*** Opening THE DATA ***
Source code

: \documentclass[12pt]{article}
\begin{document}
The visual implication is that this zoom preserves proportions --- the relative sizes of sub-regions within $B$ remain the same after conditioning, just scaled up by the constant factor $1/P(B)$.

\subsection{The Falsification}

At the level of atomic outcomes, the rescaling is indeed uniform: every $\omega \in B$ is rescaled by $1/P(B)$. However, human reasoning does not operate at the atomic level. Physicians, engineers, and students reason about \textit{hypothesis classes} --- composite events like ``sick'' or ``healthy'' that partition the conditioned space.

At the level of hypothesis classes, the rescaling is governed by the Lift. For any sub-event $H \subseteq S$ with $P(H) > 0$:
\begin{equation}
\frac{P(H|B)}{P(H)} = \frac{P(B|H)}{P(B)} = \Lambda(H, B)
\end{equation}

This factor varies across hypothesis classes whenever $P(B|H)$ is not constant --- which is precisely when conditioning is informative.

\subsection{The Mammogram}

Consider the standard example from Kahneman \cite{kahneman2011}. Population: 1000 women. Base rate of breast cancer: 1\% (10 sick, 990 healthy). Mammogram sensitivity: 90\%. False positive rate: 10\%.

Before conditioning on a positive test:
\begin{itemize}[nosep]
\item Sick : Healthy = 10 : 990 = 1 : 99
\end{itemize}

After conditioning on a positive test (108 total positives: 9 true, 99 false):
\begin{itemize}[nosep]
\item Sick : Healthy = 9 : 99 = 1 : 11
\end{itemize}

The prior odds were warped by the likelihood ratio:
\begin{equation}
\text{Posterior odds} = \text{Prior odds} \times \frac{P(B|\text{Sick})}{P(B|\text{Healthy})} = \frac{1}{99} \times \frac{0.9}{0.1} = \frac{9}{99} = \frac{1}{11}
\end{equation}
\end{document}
*** Closing THE DATA ***
- _EXERCISE DESCRIPTION_
Would you write out all of the data again, unchanged?

- _RESULT FOR THIS EXERCISE_
Source code

: \documentclass[12pt]{article}
\begin{document}
The visual implication is that this zoom preserves proportions --- the relative sizes of sub-regions within $B$ remain the same after conditioning, just scaled up by the constant factor $1/P(B)$.

\subsection{The Falsification}

At the level of atomic outcomes, the rescaling is indeed uniform: every $\omega \in B$ is rescaled by $1/P(B)$. However, human reasoning does not operate at the atomic level. Physicians, engineers, and students reason about \textit{hypothesis classes} --- composite events like ``sick'' or ``healthy'' that partition the conditioned space.

At the level of hypothesis classes, the rescaling is governed by the Lift. For any sub-event $H \subseteq S$ with $P(H) > 0$:
\begin{equation}
\frac{P(H|B)}{P(H)} = \frac{P(B|H)}{P(B)} = \Lambda(H, B)
\end{equation}

This factor varies across hypothesis classes whenever $P(B|H)$ is not constant --- which is precisely when conditioning is informative.

\subsection{The Mammogram}

Consider the standard example from Kahneman \cite{kahneman2011}. Population: 1000 women. Base rate of breast cancer: 1\% (10 sick, 990 healthy). Mammogram sensitivity: 90\%. False positive rate: 10\%.

Before conditioning on a positive test:
\begin{itemize}[nosep]
\item Sick : Healthy = 10 : 990 = 1 : 99
\end{itemize}

After conditioning on a positive test (108 total positives: 9 true, 99 false):
\begin{itemize}[nosep]
\item Sick : Healthy = 9 : 99 = 1 : 11
\end{itemize}

The prior odds were warped by the likelihood ratio:
\begin{equation}
\text{Posterior odds} = \text{Prior odds} \times \frac{P(B|\text{Sick})}{P(B|\text{Healthy})} = \frac{1}{99} \times \frac{0.9}{0.1} = \frac{9}{99} = \frac{1}{11}
\end{equation}
\end{document}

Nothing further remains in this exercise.